Memory Trace

By Fazal Sheikh
Address
97 Kenmare Street, New York City NY 10012 Map
Hours
Tue–Sat 11 am–6 pm

Memory Trace by Fazal Sheikh brings a site-specific installation of part of the Israeli Separation Wall to the façade of Storefront’s gallery space. Presented behind the façade are photographs of ruins and landscapes of villages that were evacuated and mostly destroyed during the 1948 and 1967 wars, as well as portraits of Arab-Israelis and Palestinians who were living in these villages and were displaced by war or forced into refugee camps.

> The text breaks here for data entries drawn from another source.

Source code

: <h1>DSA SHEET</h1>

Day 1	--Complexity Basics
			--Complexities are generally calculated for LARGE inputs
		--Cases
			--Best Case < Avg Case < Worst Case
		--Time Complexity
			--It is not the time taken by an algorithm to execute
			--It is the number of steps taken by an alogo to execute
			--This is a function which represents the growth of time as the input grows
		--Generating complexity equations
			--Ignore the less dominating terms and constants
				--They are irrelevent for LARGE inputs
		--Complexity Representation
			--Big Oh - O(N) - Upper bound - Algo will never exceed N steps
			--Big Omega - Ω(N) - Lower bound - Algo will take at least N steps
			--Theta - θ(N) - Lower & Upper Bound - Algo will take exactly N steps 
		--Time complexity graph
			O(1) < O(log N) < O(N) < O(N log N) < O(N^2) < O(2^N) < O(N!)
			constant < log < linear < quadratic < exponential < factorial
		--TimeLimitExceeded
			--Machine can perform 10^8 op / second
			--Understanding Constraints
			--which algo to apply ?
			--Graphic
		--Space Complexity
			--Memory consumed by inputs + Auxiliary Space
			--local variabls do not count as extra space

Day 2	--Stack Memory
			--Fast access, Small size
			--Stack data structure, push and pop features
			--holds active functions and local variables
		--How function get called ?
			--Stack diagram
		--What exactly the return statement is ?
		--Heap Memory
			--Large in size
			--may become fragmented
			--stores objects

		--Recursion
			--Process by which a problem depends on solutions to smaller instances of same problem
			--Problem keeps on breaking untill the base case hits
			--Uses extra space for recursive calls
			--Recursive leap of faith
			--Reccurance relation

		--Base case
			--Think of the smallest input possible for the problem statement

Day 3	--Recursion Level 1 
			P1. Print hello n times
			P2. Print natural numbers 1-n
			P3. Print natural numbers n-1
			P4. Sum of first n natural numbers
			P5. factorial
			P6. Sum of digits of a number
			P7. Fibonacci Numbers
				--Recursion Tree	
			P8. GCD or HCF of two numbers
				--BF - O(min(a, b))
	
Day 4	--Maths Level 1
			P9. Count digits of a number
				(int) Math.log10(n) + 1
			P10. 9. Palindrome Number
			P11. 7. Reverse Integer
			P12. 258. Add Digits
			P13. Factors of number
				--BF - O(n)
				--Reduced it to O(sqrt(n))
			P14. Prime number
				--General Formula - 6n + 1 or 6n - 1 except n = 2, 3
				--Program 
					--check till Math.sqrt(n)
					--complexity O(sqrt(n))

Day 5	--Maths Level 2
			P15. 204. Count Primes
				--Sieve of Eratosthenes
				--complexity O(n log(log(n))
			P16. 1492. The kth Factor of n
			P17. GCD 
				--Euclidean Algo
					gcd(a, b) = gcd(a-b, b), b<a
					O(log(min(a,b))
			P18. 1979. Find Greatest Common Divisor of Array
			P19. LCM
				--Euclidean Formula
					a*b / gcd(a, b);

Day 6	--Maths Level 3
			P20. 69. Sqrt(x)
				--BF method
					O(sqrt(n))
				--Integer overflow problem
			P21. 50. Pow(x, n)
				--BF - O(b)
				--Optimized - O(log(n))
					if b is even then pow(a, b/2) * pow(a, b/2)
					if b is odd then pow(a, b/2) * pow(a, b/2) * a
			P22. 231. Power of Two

The exhibition is presented as part of Erasures, a project by Fazal Sheikh that seeks to explore the legacies of the Arab-Israeli War of 1948, which resulted in the establishment of the State of Israel and in the reconfiguration of territorial borders across the region. The Erasures project is currently presenting a body of photographs at six institutions around the world simultaneously.

“Taken from 2010 to the present, the photographs demonstrate that the conflict cannot be restricted to any single population or any one side of the conflict. They present a past but also a present wound that, produced by the violence, trauma, and ruin that were the signature of the war, can be read in the fact that Palestinians, Bedouins, and Israelis all find themselves today in mourning. In asking us to consider the history that simultaneously divides and binds these populations, Sheikh hopes to lay the groundwork for a potentially transformative empathy. What is at stake is the possibility of exposing and countering the various processes of erasure that have sought to eliminate both the violence of this history and the acts of erasure themselves. In making these histories of dispossession visible, Erasures hopes to interrupt our historical amnesia, and to transform our understanding of this ongoing conflict.”  Eduardo Cadava, Curator

Memory Trace takes over the entire interior and exterior façade of Storefront with an image of a segment of the most iconic element of the ongoing conflict, the Israeli Separation Wall. The image, as seen from both sides of the wall, contains a series of traces that invite us to reflect upon notions of dispossession and displacement. The more than 25 images presented in the interior of the gallery space are accompanied by captions in English, Arabic, and Hebrew that enable the visitor to locate the physical and political geographies inscribed within them, reconstructing, through the traces left over time, a series of memories and histories. The landscapes of each site are accompanied by a series of information that includes: thelatitudinal and longitudinal coordinates, the population and number of houses on the site in 1948, the date when the village was evacuated, the occupying force and Israeli operation that evacuated it, a brief note about what (if anything) replaced the village in the aftermath of the war, a note about what is visible on the site today, and a statement about whether or not the village has been renamed, is now without a name, or is even registered in contemporary maps of Israel. For the accompanying portraits, each includes excerpts from Sheikh’s interviews with the subjects conducted between 2010 and the present, from their accounts of what they saw as their villages were evacuated and depopulated or what they experienced after (and as a result of) the war, andthe sorrow and loss they have endured because of their inability to return to their homes and land. Some of the persons in the portraits have died in the time since the interviews, making this documentation the last trace of a history in disappearance.